On 8 May 2001, Not Zed wrote:
> On 05 May 2001 08:16:45 -0400, Richard Schoeller wrote:
> > Better still would be to treat invalid utf-8 as though it were
> > in the codeset of the current global locale. It is very likely
> > that end users outside of western europe will exchange most of
> > their email with users of the same codeset as themselves.
>
> We can't even do that, at least not entirely. Another hint we have (at
> least in mail messages), is the charset used for the body content, which
> is often mirrored in the subject and whatnot. So idont think gal should
> be doing this at all.
And also there should be UI controls that allow user to force a particular
charset of the current message. Having provided this, there won't be any need
in guessing language/encoding etc. All sensible browsers allow to select
particular encoding for current page (since there are a lot of broken pages
that don't specify one) and even some reasonable MUAs. Evolution also should
do this.
> > There may be other mechanisms for establishing a context in
> > which to interpret the invalid utf-8, but those will be specific
> > to the application and can't be resolved in gal.
>
> Exactly.
>
> The utf8 functions just need to fail in some meaningful way. Chances
> are, if we have invalid input at that point, we are unlikely to get
> anything workable afterwards, but crashing is definetly not on.
>
> > Dick
> >
> > On 04 May 2001 21:43:08 -0400, Christopher James Lahey wrote:
> > > On 04 May 2001 12:50:59 -0400, Jon Trowbridge wrote:
> > > > OK, I've just committed some tweaks to gal's g_utf8_* functions that make
> > > > them check all their inputs and print a warning if they are applied to bad
> > > > utf-8.
> > > >
> > > > The checks are macroified, but I've turned them on by default. This way,
> > > > there will at least be some warning when we are doing something broken.
> > > >
> > > > -JT
> > >
> > > The problem is that these are often outside world generated strings.
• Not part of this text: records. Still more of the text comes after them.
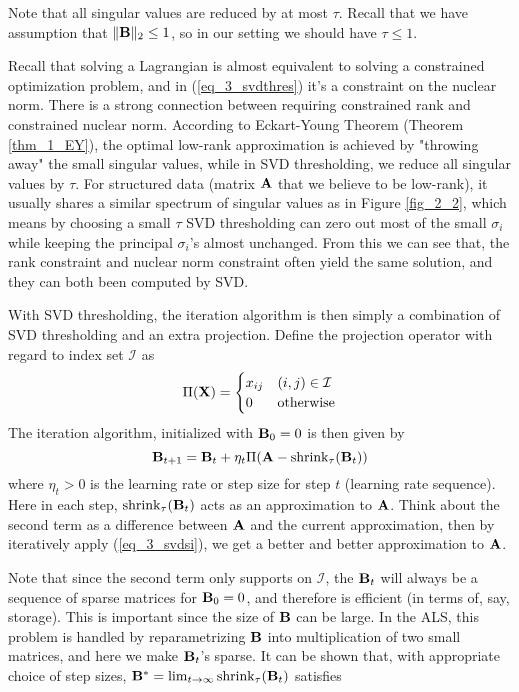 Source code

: \documentclass[../book-template.tex]{subfiles}
\begin{document}
Note that all singular values are reduced by at most $\tau$. Recall that we have assumption that $\|{\bf B}\|_2\leq 1$, so in our setting we should have $\tau \leq 1$.
\par Recall that solving a Lagrangian is almost equivalent to solving a constrained optimization problem, and in (\ref{eq_3_svdthres}) it's a constraint on the nuclear norm. There is a strong connection between requiring constrained rank and constrained nuclear norm. According to Eckart-Young Theorem (Theorem \ref{thm_1_EY}), the optimal low-rank approximation is achieved by "throwing away" the small singular values, while in SVD thresholding, we reduce all singular values by $\tau$. For structured data (matrix ${\bf A}$ that we believe to be low-rank),  it usually shares a similar spectrum of singular values as in Figure \ref{fig_2_2}, which means by choosing a small $\tau$ SVD thresholding can zero out most of the small $\sigma_i$ while keeping the principal $\sigma_i$'s almost unchanged. From this we can see that, the rank constraint and nuclear norm constraint often yield the same solution, and they can both been computed by SVD.
\par With SVD thresholding, the iteration algorithm is then simply a combination of SVD thresholding and an extra projection. Define the projection operator with regard to index set $\mathcal{I}$ as
\begin{equation*}
	\Pi({\bf X})=\begin{cases}
	x_{ij} & (i,j)\in \mathcal{I}\\
	0 & \text{otherwise}
	\end{cases}
\end{equation*} 
The iteration algorithm, initialized with ${\bf B}_0=0$ is then given by
\begin{equation}\label{eq_3_svdsi}
	{\bf B}_{t+1} = {\bf B}_t + \eta_t\Pi({\bf A}-\text{shrink}_{\tau}({\bf B}_t))
\end{equation}
where $\eta_t>0$ is the learning rate or step size for step $t$ (learning rate sequence). Here in each step, $\text{shrink}_{\tau}({\bf B}_t)$ acts as an approximation to ${\bf A}$. Think about the second term as a difference between ${\bf A}$ and the current approximation, then by iteratively apply (\ref{eq_3_svdsi}), we get a better and better approximation to ${\bf A}$. 
\par Note that since the second term only supports on $\mathcal{I}$, the ${\bf B}_t$ will always be a sequence of sparse matrices for ${\bf B}_0=0$, and therefore is efficient (in terms of, say, storage). This is important since the size of ${\bf B}$ can be large. In the ALS, this problem is handled by reparametrizing ${\bf B}$ into multiplication of two small matrices, and here we make ${\bf B}_t$'s sparse. It can be shown that, with appropriate choice of step sizes, ${\bf B}^* = \lim_{t\rightarrow\infty}\text{shrink}_{\tau}({\bf B}_t)$ satisfies
\end{document}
> > > I'm not sure if we should leave dealing with checking in real life
> > > situations to the caller or to the internal functions. It would be less
> > > programmer work probably to fix the internal functions to handle
> > > incorrect utf8. Ideally to assume that incorrect utf8 is latin1 since
> > > that's what it will be most of the time.
> > > Chris
> > >
Best regards,
-Vlad
_______________________________________________
evolution-hackers maillist - [EMAIL PROTECTED]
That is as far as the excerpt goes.